Resources mentioned in this episode
Episode Transcript
Retention Marketing Channels: What’s the Winning Formula?
Arvind (00:00):
Josh, you mentioned about retention marketing. Now that’s a big umbrella, right? It has multiple channels under it. What is the perfect marketing channel mix that you recommend for this holiday season?
Josh (00:11):
First of all, I would deploy all channels at my disposal. That includes email, SMS, push, direct mail. I like to think of SMS as push as high punch, high intent, high conversion channels, but used sparingly because it’s so annoying when you overdo it. With emails. You can go a little bit more aggressive, but its effectiveness is also much lower. I would start with SMS as a first touch point. If you have a significant enough SMS list, that’s where I would start because that captures a lot of attention right away. Following that up with emails and then following up reminders and retargeting with SMS and push. At the same time, for the long tail high value customers that have yet to purchase, I like to throw in some direct mail, so that’s generally speaking how I like to think about it.
Clicks Are King: The Metric That Really Matters
Josh (00:58):
In any of these retention channels, the number one metric that matters the most isn’t revenue. It’s not revenue per recipient. It’s not conversion rates, it’s clicks. That’s all that matters. The hard work that can be done with these channels effectively is how much they’re able to drive traffic onto your site. Conversions and revenue is driven by your landing page. A leading indicator to clicks on emails and SMSs would be opens. There are a couple of layers to that. What percentage of your customers are actually reading through your entire email? Or more simply, you could just look at the number of people that actually open your emails, and that’s just plain old open rates, and in that situation, you’re optimizing for a better subject line and you can run split tests to optimize for that as well.
Should brands focus on open rates as their North Star metric?
Arvind (01:46):
Brands over index on open rate. Should brands focus on open rates as their North Star metric, help us bust that myth.
Josh (01:53):
Open rate should not be your North Star metric. In emails, it should be click rates. Ultimately opens are fairly convoluted, and this metrics diluted with bought opens like Apple Mail users, and it doesn’t always correlate to a higher intent down the funnel. Open rates tell you how amazing your subject lines are and how much resonates, but it doesn’t tell you anything about how much traffic it’s actually sending to your site, which is the ultimate purpose of your email channel, and that’s something that only click rates can do. So your North Star metric for emails should be click rates. And click rates would tell you the effectiveness of your email programme as a whole and how much traffic it’s actually sending to your site.

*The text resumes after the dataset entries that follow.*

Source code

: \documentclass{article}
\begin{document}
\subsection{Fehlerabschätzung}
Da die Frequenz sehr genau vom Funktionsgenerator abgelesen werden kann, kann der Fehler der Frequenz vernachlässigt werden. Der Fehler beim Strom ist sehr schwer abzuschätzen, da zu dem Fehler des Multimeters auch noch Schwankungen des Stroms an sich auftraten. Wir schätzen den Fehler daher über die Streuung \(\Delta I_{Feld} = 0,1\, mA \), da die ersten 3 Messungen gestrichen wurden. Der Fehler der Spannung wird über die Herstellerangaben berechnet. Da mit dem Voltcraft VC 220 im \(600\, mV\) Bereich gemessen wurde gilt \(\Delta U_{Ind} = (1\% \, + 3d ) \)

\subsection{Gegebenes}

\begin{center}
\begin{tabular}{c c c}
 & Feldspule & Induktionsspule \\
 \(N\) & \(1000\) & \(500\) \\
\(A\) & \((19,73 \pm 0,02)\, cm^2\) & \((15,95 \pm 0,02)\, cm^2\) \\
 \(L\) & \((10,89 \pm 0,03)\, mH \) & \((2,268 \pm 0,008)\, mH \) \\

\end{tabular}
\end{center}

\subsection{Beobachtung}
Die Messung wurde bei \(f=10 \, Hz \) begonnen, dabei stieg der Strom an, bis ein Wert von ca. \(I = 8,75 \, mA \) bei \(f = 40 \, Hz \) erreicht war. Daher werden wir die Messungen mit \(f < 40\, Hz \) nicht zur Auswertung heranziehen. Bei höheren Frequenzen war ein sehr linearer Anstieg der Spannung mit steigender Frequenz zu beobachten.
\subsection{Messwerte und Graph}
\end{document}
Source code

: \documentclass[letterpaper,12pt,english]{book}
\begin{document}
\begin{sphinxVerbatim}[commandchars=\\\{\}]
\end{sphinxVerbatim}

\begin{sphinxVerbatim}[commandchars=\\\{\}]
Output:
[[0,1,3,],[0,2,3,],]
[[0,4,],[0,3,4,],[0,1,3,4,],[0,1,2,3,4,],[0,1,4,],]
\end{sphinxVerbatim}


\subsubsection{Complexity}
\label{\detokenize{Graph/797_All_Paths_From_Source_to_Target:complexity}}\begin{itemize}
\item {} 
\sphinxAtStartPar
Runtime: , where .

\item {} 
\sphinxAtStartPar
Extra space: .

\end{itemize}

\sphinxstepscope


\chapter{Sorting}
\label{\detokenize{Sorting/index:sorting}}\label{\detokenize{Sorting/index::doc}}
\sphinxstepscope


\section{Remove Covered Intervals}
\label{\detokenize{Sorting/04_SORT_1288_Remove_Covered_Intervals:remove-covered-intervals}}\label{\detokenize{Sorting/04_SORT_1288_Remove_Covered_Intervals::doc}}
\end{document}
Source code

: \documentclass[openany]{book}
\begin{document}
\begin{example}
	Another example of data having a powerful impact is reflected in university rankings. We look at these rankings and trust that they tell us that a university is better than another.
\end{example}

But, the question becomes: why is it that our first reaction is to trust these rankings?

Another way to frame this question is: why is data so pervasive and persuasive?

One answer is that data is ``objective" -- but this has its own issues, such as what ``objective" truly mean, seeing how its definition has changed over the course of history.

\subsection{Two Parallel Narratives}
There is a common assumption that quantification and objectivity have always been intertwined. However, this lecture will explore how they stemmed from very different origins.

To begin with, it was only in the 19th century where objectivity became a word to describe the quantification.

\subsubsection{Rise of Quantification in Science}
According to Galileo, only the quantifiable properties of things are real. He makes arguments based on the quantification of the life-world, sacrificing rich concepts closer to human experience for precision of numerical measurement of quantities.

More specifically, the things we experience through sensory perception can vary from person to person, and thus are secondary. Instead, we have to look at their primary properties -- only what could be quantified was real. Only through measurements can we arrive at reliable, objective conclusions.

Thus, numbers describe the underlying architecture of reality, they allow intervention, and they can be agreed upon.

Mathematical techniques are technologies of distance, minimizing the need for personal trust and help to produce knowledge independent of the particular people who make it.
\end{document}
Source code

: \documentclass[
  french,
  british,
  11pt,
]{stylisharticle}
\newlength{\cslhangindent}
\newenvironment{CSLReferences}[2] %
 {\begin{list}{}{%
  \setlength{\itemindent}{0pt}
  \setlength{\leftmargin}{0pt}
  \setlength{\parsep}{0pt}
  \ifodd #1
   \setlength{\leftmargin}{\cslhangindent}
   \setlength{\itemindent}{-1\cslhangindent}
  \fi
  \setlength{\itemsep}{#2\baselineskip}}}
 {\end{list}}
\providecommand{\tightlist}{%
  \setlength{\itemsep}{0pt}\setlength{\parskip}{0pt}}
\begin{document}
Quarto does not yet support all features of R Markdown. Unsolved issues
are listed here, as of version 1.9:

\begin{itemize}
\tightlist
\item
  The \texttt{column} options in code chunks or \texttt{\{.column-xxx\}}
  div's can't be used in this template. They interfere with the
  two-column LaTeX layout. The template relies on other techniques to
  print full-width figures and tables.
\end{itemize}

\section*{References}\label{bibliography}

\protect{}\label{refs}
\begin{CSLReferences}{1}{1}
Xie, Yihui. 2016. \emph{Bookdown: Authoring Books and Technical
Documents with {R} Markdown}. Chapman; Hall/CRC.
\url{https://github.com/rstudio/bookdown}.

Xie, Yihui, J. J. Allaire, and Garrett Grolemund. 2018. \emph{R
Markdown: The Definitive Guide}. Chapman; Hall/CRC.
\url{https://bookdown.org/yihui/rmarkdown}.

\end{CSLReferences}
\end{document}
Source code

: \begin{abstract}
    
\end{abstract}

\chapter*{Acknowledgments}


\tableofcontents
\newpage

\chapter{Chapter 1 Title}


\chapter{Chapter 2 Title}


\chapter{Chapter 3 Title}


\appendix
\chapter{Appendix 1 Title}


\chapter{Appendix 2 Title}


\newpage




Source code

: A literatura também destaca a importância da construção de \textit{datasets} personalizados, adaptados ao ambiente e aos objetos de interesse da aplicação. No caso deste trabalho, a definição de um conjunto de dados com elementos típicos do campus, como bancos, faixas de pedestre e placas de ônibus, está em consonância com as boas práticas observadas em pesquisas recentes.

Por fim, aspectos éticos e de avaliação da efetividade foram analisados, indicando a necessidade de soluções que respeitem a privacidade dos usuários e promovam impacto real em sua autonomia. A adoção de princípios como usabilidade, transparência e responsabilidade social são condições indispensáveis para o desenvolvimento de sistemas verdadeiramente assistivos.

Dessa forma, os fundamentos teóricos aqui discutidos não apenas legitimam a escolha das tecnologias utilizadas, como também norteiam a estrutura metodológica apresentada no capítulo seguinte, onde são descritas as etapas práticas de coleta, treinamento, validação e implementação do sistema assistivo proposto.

Simplifying Offers: The Art of Frictionless Shopping
Arvind (02:37):
Holiday season’s all about offers. Brands want to hook the attention of the end users. So if you were to suggest pointers on how brands can structure their offers for delivering maximum impact, what would that look like?
Josh (02:48):
Number one, keep it simple. One, offer per audience. Don’t go overboard with the number of discount codes and offers that you want to offer your customers. The less friction there is, the easier it is for your customers to say yes. The second thing that brands need to pay attention to is reducing friction in applying discount codes. It sounds simple and dumb, but you’d be surprised at how many brands overlook this. Don’t make your customers do any work except for putting in their credit card detail. The third thing that I strongly recommend is when it comes to reducing friction and standing out with your offers, where those offers take place and where these notifications come up also matter a lot. So less noise equals more attention, and that’s one way of on how you can stand out from the crowd and your inboxes because you’re not living in your inboxes anymore.